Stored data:
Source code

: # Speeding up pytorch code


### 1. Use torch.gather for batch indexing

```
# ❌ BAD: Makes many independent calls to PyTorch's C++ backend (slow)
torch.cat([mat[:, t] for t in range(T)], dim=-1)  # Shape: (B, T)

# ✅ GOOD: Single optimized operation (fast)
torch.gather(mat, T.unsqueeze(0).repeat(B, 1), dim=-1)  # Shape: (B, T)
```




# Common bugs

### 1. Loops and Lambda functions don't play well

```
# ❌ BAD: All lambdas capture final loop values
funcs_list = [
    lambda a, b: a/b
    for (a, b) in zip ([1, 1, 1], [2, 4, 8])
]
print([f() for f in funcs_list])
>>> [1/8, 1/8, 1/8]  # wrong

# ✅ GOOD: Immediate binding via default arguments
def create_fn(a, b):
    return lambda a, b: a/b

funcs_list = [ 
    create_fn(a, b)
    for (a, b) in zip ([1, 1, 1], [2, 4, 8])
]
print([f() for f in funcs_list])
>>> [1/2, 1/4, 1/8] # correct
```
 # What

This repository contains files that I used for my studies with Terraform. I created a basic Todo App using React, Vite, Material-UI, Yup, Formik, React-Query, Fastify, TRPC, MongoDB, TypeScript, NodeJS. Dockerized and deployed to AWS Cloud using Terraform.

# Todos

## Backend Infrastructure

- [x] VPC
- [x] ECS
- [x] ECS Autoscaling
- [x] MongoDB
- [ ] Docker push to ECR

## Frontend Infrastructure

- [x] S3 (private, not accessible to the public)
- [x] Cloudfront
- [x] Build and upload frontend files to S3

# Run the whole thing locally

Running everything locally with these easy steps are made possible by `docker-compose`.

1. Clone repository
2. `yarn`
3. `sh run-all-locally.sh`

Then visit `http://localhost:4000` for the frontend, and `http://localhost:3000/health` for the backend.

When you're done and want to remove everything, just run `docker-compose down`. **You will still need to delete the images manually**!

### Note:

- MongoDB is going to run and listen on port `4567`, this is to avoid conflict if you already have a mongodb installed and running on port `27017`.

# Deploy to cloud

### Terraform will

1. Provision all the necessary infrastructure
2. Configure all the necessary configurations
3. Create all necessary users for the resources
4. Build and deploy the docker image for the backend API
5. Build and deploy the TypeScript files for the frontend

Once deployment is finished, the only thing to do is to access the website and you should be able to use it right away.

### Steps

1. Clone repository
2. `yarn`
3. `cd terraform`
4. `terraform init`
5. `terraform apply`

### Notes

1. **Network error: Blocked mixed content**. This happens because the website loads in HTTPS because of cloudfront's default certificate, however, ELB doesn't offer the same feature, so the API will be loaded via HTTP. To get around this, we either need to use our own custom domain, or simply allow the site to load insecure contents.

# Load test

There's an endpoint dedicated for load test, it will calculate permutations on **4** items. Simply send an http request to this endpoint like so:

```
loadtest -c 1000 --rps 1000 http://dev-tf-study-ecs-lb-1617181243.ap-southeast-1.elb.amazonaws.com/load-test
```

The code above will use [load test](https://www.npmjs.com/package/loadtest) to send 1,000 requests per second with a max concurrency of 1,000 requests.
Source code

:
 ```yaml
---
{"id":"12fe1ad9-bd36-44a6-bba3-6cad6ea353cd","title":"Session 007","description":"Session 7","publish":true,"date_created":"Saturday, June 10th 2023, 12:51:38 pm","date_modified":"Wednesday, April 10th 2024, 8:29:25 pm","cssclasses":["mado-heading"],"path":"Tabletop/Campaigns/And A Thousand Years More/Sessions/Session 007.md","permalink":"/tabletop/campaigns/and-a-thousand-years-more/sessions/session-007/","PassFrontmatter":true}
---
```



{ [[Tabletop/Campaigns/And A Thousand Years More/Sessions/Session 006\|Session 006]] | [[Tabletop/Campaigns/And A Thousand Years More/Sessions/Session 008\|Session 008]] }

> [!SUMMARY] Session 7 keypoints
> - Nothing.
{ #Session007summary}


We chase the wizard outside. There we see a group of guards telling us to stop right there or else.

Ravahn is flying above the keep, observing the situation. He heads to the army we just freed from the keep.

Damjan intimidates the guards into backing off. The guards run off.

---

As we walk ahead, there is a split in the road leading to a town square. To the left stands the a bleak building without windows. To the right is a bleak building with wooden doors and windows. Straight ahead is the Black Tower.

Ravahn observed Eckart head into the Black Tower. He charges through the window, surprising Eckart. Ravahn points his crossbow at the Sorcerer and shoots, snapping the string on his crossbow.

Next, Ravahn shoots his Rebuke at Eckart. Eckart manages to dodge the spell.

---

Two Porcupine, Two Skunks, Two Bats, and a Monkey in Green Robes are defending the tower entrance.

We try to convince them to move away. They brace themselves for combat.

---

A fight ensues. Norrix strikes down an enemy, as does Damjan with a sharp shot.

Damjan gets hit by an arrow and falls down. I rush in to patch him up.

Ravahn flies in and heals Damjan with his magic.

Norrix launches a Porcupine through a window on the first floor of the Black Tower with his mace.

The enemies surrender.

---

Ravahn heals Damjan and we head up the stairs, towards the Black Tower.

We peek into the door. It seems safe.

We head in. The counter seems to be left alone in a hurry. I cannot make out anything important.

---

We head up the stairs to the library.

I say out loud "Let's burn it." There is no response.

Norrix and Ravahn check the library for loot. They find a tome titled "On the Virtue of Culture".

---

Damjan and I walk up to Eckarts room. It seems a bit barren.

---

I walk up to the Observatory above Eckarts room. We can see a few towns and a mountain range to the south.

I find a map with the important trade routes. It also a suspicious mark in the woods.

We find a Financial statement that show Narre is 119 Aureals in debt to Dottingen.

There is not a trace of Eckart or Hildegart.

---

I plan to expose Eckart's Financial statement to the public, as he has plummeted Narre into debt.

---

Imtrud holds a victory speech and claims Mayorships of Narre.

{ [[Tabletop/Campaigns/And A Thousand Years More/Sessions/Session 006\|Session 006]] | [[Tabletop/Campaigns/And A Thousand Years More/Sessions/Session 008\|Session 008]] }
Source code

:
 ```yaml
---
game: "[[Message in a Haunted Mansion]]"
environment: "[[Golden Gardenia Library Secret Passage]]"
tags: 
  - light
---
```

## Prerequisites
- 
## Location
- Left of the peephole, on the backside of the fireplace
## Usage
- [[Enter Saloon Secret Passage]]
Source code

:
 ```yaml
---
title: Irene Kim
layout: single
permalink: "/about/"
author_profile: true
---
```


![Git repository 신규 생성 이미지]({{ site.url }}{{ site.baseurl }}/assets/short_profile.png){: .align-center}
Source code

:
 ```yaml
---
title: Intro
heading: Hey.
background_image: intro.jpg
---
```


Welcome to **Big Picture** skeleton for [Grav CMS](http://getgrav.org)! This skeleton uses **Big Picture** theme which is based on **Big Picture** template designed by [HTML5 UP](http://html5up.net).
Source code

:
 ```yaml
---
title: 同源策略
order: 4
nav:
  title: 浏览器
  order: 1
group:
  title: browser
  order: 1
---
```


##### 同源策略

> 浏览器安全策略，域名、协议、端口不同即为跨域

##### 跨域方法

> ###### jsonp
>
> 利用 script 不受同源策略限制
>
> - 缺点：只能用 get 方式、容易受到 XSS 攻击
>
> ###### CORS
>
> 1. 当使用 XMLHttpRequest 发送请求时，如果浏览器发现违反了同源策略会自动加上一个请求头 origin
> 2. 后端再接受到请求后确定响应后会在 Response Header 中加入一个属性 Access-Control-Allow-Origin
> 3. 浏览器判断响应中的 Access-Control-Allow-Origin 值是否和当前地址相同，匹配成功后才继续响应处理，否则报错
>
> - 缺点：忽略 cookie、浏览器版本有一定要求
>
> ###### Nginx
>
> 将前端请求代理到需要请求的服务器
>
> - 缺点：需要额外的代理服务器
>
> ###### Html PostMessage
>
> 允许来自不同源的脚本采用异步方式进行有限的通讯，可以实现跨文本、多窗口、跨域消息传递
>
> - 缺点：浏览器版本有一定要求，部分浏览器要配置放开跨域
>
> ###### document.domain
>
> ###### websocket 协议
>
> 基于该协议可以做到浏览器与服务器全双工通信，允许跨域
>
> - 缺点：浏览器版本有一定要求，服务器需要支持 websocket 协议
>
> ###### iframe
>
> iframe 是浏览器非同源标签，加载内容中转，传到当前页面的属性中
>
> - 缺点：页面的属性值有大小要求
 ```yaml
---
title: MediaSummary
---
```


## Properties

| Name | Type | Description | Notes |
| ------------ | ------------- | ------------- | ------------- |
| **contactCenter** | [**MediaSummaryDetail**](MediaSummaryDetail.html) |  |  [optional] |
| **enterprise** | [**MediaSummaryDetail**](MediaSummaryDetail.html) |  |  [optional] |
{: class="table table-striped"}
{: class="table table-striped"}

WHAT YOU ARE ASKED TO DO | Read through the entries, then copy every line where the string "loadtest" is found.

RESPONSE FOR THIS EXERCISE |
loadtest -c 1000 --rps 1000 http://dev-tf-study-ecs-lb-1617181243.ap-southeast-1.elb.amazonaws.com/load-test
The code above will use [load test](https://www.npmjs.com/package/loadtest) to send 1,000 requests per second with a max concurrency of 1,000 requests.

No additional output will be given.